Before you decide how you want to make money (by borrowing, selling a portion of your equity in the company, or some combination of the two), it’s important to understand the benefits and downsides of each method.

With equity financing, you don’t place any financial burdens on the company, and you don’t have to worry about repaying the money. However, you lose a percentage of your company. You have to share your profits and consult with your investors before you make any large decisions. And if you ever want to buy them out, it’s going to be more expensive than what they originally paid you.

With debt financing, on the other hand, you don’t give up control of the company, and your interest is tax deductible. But if your profits don’t grow as steadily as you want, you may not be able to afford to make your payments.

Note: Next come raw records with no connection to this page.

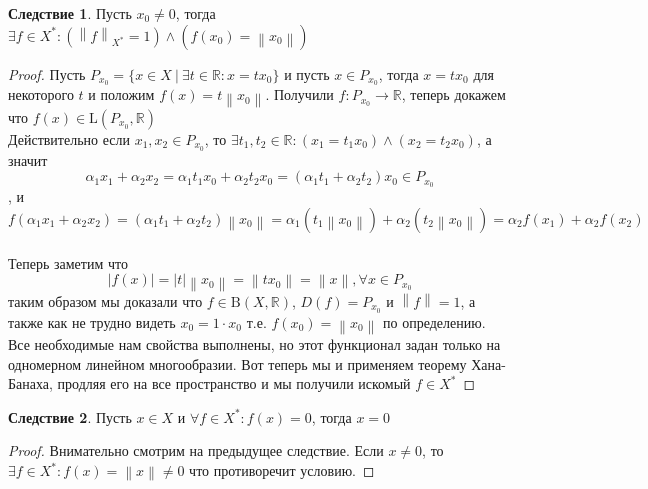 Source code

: \documentclass[12pt,a4paper]{article}
\theoremstyle{definition}
\newtheorem{corollary}{Следствие}[theorem]
\newcommand{\Real}{\mathbb{R}}
\newcommand{\norm}[1]{\left\lVert#1\right\rVert}
\newcommand{\setbuild}[2]{\{#1\:|\:#2\}}
\newcommand{\bounded}[2]{\textrm{B}(#1, #2)}
\newcommand{\linear}[2]{\textrm{L}(#1, #2)}
\begin{document}
\begin{corollary}\label{corll:1}
	Пусть $x_0 \neq 0$, тогда \\ $\exists f\in X^*: (\norm{f}_{X^*} = 1) \wedge (f(x_0) = \norm{x_0})$
\end{corollary}
\begin{proof}
	Пусть $P_{x_0} = \setbuild{x\in X}{\exists t\in\Real: x = tx_0}$ и пусть $x\in P_{x_0}$, тогда $x=tx_0$ для некоторого $t$ и положим $f(x)=t\norm{x_0}$. Получили $f:P_{x_0} \to \Real$, теперь докажем что $f(x)\in \linear{P_{x_0}}{\Real}$ \\
	
	Действительно если $x_1,x_2 \in P_{x_0}$, то $\exists t_1,t_2\in\Real: (x_1 = t_1 x_0) \wedge (x_2 = t_2 x_0)$, а значит $$\alpha_1 x_1 + \alpha_2 x_2 = \alpha_1 t_1 x_0 + \alpha_2 t_2 x_0 = (\alpha_1 t_1 + \alpha_2 t_2)  x_0 \in P_{x_0}$$, и $$f(\alpha_1 x_1 + \alpha_2 x_2) = (\alpha_1 t_1 + \alpha_2 t_2)\norm{x_0} = \alpha_1 (t_1 \norm{x_0}) + \alpha_2 (t_2 \norm{x_0}) = \alpha_2 f(x_1) + \alpha_2 f(x_2)$$ \\
	
	Теперь заметим что $$|f(x)| = |t|\norm{x_0} = \norm{tx_0} = \norm{x}, \forall x \in P_{x_0}$$ таким образом мы доказали что $f\in\bounded{X}{\Real}$, $D(f) = P_{x_0}$ и $\norm{f} = 1$, а также как не трудно видеть $x_0 = 1\cdot x_0$ т.е. $f(x_0) = \norm{x_0}$ по определению. Все необходимые нам свойства выполнены, но этот функционал задан только на одномерном линейном многообразии. Вот теперь мы и применяем теорему Хана-Банаха, продляя его на все пространство и мы получили искомый $f\in X^*$
\end{proof}

\begin{corollary}\label{corll:2}
	Пусть $x\in X$ и $\forall f \in X^* : f(x)=0$, тогда $x = 0$
\end{corollary}
\begin{proof}
	Внимательно смотрим на предыдущее следствие. Если $x \neq 0$, то $\exists f \in X^*: f(x) = \norm{x} \neq 0$ что противоречит условию.
\end{proof}
\end{document}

So, how do you decide what’s best for you? Weigh out the pros and cons, or consider this solution:

“Many companies use a mix of both types of financing, in which case you can use a formula called the weighted average cost of capital, or WACC, to compare capital structures,” according to Business News Daily. “The WACC multiplies the percentage costs of debt and equity under a given proposed financing plan by the weight equal to the proportion of total capital represented by each capital type.” Here’s an explanation and template for Excel if you want to try it out:

As a small-business owner, you’re already a multitalented person. Learn to crunch those numbers, try bootstrapping, and learn the advantages of debt financing versus equity financing. These steps will help your business be more successful — and you might even find yourself enjoying the math!